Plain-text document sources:
.....
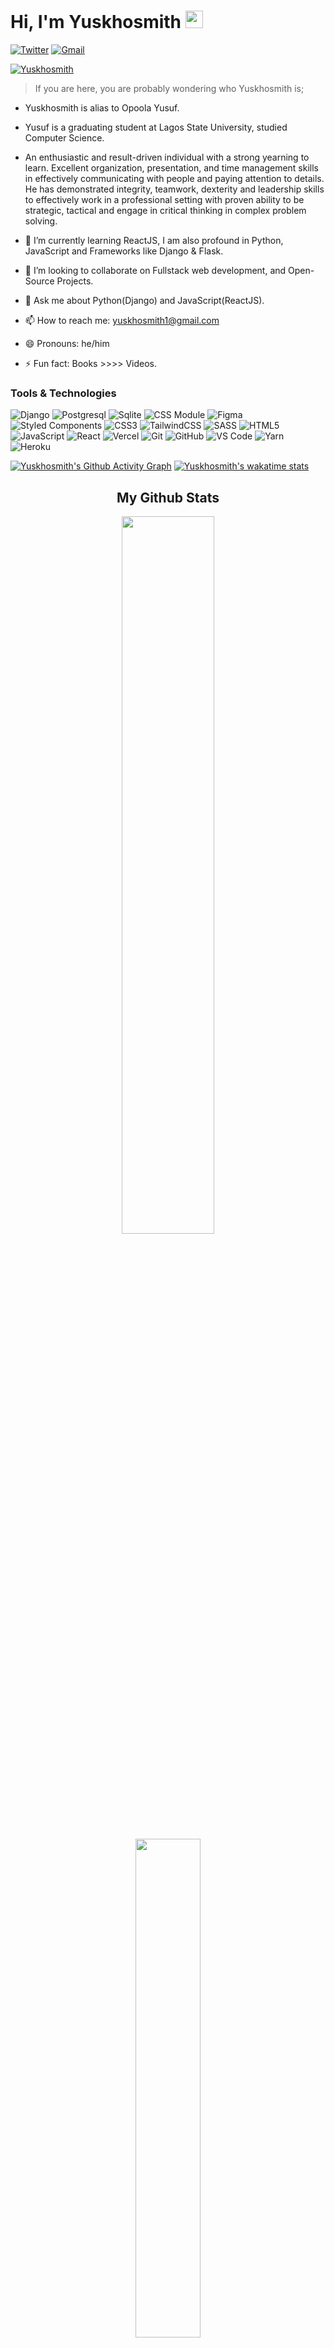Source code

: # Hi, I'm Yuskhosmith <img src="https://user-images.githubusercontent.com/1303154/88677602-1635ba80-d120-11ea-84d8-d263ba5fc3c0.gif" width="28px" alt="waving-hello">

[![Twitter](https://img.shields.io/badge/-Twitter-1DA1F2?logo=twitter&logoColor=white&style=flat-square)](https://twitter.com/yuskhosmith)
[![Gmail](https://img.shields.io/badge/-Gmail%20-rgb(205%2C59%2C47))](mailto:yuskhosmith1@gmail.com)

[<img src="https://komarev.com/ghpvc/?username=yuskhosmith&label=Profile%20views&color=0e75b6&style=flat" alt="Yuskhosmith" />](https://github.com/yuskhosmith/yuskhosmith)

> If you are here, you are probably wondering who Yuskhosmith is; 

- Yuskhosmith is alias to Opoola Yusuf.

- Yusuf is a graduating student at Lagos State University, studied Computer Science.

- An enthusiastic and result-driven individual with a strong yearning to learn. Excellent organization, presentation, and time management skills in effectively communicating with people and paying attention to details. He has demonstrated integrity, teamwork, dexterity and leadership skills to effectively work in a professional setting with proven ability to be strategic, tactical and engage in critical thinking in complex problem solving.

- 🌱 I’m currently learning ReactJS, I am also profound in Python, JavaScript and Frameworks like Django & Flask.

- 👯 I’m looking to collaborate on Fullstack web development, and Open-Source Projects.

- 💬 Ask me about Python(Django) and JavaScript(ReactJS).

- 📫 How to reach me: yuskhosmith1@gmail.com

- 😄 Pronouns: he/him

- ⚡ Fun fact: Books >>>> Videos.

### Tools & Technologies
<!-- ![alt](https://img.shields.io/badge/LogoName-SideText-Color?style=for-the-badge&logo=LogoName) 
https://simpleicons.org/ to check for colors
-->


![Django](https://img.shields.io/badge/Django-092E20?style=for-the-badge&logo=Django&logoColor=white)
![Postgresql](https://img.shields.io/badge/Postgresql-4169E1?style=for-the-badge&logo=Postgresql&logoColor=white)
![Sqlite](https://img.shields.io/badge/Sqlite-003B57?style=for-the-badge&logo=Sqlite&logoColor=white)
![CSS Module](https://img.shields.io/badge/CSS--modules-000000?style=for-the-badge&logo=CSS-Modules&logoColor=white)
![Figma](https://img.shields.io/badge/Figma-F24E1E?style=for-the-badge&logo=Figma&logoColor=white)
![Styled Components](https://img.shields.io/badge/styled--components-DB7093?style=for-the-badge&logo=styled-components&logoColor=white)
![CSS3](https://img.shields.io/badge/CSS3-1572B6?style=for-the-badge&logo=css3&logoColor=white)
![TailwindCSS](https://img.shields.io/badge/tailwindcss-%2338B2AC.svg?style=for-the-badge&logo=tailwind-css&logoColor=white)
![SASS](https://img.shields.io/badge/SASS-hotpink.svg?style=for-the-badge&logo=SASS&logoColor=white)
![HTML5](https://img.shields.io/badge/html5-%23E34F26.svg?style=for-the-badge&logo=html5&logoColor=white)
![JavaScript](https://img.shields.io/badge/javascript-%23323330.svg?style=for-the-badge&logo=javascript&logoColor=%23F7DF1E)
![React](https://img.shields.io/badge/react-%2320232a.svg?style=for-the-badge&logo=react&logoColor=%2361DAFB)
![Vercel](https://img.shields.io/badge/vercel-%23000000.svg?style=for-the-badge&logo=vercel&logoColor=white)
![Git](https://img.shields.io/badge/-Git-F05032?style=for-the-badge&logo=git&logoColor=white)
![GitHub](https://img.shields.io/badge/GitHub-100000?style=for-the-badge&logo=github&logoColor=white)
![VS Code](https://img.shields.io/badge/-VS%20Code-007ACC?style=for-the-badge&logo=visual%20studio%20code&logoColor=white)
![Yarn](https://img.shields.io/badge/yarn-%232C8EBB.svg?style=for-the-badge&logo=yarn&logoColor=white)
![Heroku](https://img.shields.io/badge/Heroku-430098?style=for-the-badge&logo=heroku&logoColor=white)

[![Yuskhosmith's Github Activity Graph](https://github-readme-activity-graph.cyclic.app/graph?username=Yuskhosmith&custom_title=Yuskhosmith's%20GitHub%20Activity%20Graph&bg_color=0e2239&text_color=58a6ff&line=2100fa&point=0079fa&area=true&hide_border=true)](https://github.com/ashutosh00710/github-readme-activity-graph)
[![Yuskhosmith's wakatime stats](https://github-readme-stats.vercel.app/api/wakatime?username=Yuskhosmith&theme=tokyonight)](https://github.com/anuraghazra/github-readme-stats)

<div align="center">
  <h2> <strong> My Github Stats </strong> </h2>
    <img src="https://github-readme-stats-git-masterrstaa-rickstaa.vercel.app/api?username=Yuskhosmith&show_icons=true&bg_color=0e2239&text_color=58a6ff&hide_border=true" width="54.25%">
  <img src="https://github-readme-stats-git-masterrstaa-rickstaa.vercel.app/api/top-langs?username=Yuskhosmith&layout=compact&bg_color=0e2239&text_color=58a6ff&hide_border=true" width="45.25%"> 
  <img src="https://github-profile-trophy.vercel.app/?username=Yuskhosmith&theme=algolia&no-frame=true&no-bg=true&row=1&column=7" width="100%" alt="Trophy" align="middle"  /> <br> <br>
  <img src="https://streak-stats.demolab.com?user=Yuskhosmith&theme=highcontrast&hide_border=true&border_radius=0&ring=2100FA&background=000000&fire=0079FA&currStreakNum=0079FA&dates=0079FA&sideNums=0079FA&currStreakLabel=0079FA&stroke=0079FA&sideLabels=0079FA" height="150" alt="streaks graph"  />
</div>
.....
* PROBLEM STATEMENT *
Your reply should consist solely of the lines above, from the opening line through the line with "- Yusuf is a", reproduced exactly and without pictures.

* ANSWER BOX *
Source code

: # Hi, I'm Yuskhosmith <img src="https://user-images.githubusercontent.com/1303154/88677602-1635ba80-d120-11ea-84d8-d263ba5fc3c0.gif" width="28px" alt="waving-hello">

[![Twitter](https://img.shields.io/badge/-Twitter-1DA1F2?logo=twitter&logoColor=white&style=flat-square)](https://twitter.com/yuskhosmith)
[![Gmail](https://img.shields.io/badge/-Gmail%20-rgb(205%2C59%2C47))](mailto:yuskhosmith1@gmail.com)

[<img src="https://komarev.com/ghpvc/?username=yuskhosmith&label=Profile%20views&color=0e75b6&style=flat" alt="Yuskhosmith" />](https://github.com/yuskhosmith/yuskhosmith)

> If you are here, you are probably wondering who Yuskhosmith is; 

- Yuskhosmith is alias to Opoola Yusuf.

- Yusuf is a graduating student at Lagos State University, studied Computer Science.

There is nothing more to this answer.